- _PROBLEM DETAILS_
Copy the material below exactly, but only from the line with "#### Example" onward, the final line included.

- _EXERCISE DATA_
+++
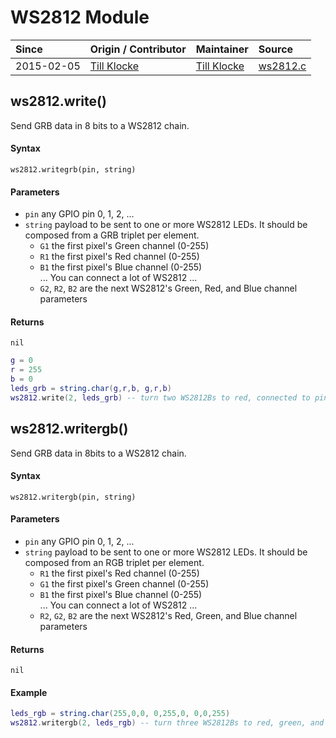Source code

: # WS2812 Module
| Since  | Origin / Contributor  | Maintainer  | Source  |
| :----- | :-------------------- | :---------- | :------ |
| 2015-02-05 | [Till Klocke](https://github.com/dereulenspiegel) | [Till Klocke](https://github.com/dereulenspiegel) | [ws2812.c](../../../app/modules/ws2812.c)|


## ws2812.write()
Send GRB data in 8 bits to a WS2812 chain.

#### Syntax
`ws2812.writegrb(pin, string)`

#### Parameters
- `pin` any GPIO pin 0, 1, 2, ...
- `string` payload to be sent to one or more WS2812 LEDs.
  It should be composed from a GRB triplet per element.
    - `G1` the first pixel's Green channel (0-255)
    - `R1` the first pixel's Red channel (0-255)
    - `B1` the first pixel's Blue channel (0-255)<br />
    ... You can connect a lot of WS2812 ...
    - `G2`, `R2`, `B2` are the next WS2812's Green, Red, and Blue channel parameters

#### Returns
`nil`

```lua
g = 0
r = 255
b = 0
leds_grb = string.char(g,r,b, g,r,b) 
ws2812.write(2, leds_grb) -- turn two WS2812Bs to red, connected to pin 2
```

## ws2812.writergb()
Send GRB data in 8bits to a WS2812 chain.

#### Syntax
`ws2812.writergb(pin, string)`

#### Parameters
- `pin` any GPIO pin 0, 1, 2, ...
- `string` payload to be sent to one or more WS2812 LEDs.
  It should be composed from an RGB triplet per element.
    - `R1` the first pixel's Red channel (0-255)
    - `G1` the first pixel's Green channel (0-255)
    - `B1` the first pixel's Blue channel (0-255)<br />
    ... You can connect a lot of WS2812 ...
    - `R2`, `G2`, `B2` are the next WS2812's Red, Green, and Blue channel parameters

#### Returns
`nil`

#### Example
```lua
leds_rgb = string.char(255,0,0, 0,255,0, 0,0,255) 
ws2812.writergb(2, leds_rgb) -- turn three WS2812Bs to red, green, and blue respectively
```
+++
- _RESULT_
#### Example
```lua
leds_rgb = string.char(255,0,0, 0,255,0, 0,0,255) 
ws2812.writergb(2, leds_rgb) -- turn three WS2812Bs to red, green, and blue respectively
```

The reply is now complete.